The assemblymember also requested that the city make a determination of whether or not Brooklyn, as well as Community Board 1, where the Clay Street site is located, is in accordance with the “Fair Share” criteria established in the 1989 City Charter. Under “Fair Share,” the city is supposed to avoid cramming homeless shelters and other community facilities into the same neighborhoods.

“For more than 40 years we have been our brother’s keeper, and we continue to accept that responsibility on the condition that we are not being unfairly singled out to carry this burden,” Lentol said.
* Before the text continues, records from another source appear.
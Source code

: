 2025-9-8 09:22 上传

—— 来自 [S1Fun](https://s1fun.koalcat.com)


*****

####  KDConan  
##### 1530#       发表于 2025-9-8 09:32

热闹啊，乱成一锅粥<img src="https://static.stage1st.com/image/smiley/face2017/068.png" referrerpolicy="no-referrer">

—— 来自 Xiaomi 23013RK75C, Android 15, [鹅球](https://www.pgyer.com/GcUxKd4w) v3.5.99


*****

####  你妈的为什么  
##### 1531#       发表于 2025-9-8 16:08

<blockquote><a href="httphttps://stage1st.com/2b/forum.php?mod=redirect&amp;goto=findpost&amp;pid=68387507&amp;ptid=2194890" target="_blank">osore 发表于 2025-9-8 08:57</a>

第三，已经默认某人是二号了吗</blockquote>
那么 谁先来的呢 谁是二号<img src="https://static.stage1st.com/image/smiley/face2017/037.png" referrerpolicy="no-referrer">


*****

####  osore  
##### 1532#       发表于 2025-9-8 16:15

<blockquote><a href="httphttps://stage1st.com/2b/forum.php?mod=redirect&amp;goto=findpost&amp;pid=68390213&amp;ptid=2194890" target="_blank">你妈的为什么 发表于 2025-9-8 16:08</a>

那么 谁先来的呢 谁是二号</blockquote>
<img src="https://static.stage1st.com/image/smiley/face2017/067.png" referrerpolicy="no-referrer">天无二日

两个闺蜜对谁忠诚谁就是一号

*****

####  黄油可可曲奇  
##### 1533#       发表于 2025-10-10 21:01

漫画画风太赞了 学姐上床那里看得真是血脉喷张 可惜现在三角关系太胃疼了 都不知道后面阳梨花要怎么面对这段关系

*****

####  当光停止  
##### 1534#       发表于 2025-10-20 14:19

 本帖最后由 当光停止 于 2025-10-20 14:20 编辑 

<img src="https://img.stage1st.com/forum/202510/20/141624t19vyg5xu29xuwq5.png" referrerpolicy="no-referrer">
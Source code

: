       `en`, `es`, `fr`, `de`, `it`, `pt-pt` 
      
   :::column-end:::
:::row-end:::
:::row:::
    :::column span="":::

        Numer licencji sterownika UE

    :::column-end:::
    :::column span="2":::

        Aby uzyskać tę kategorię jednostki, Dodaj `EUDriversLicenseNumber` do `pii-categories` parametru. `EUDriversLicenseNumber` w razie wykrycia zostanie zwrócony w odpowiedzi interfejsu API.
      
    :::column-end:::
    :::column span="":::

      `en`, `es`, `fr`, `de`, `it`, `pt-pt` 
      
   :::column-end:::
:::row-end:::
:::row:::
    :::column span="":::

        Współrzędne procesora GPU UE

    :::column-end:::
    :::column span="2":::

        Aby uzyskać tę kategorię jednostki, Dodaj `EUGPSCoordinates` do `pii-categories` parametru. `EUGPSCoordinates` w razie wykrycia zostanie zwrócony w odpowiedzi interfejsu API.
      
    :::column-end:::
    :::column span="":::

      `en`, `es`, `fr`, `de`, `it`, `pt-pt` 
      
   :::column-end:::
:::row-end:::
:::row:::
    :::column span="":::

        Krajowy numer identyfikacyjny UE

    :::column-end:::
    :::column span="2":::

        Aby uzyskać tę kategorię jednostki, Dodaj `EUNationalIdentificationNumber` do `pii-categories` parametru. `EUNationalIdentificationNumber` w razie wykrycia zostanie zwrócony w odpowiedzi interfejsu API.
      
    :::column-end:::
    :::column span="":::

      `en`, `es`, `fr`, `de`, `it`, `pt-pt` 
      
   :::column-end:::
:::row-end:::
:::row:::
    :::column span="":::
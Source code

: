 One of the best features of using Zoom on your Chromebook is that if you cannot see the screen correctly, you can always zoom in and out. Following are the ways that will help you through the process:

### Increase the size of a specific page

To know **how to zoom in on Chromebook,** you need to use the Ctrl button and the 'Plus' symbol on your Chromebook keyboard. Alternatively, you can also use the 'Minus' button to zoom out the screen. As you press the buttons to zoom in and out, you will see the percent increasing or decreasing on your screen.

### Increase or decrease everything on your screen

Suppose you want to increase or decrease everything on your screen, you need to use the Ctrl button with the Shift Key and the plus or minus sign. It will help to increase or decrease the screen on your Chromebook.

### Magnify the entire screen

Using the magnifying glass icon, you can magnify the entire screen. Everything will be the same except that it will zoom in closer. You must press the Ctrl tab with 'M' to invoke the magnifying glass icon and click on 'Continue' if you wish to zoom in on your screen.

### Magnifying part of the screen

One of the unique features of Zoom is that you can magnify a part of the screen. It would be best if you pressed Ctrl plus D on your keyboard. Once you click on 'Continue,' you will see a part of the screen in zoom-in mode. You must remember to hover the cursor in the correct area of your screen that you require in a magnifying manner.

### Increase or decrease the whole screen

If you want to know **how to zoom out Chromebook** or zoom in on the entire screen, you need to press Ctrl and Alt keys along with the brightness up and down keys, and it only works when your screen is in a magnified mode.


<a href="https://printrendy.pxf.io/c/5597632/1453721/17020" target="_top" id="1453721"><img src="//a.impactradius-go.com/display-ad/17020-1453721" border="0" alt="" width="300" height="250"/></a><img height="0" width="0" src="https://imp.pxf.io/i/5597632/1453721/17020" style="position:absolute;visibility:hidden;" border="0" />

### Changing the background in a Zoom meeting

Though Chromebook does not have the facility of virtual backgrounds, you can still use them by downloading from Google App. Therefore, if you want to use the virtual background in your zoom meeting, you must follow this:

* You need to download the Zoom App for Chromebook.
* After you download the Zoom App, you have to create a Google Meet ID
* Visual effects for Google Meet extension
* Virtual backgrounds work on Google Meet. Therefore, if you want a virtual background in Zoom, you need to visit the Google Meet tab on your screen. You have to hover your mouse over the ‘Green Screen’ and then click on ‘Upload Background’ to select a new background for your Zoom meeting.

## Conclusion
Besides, said Lentol, there was already an existing homeless shelter on the same Clay Street block. The shelter located at 146 Clay St., houses men, including some who are monitored by criminal justice agencies, Lentol said. “The safety of my constituents is of my utmost concern, and along the same lines I am seriously concerned about the neighboring shelter at 146 Clay St.,” he wrote in his letter to Taylor.

The Dept. of Homeless Services issued a statement to the Brooklyn Eagle in response to the concerns raise about the new shelter.

“DHS faces real challenges to house our most vulnerable populations.  As such, we must look at every viable site across the city to ensure our clients are stably housed,” the statement read.

The Clay Street site, which will house 91 families when fully operational, is run by Homelife Services, Inc., a non-profit group. The shelter will provide on-site social services as well as re-housing services to families, Taylor wrote in a Nov. 5 letter to Lentol.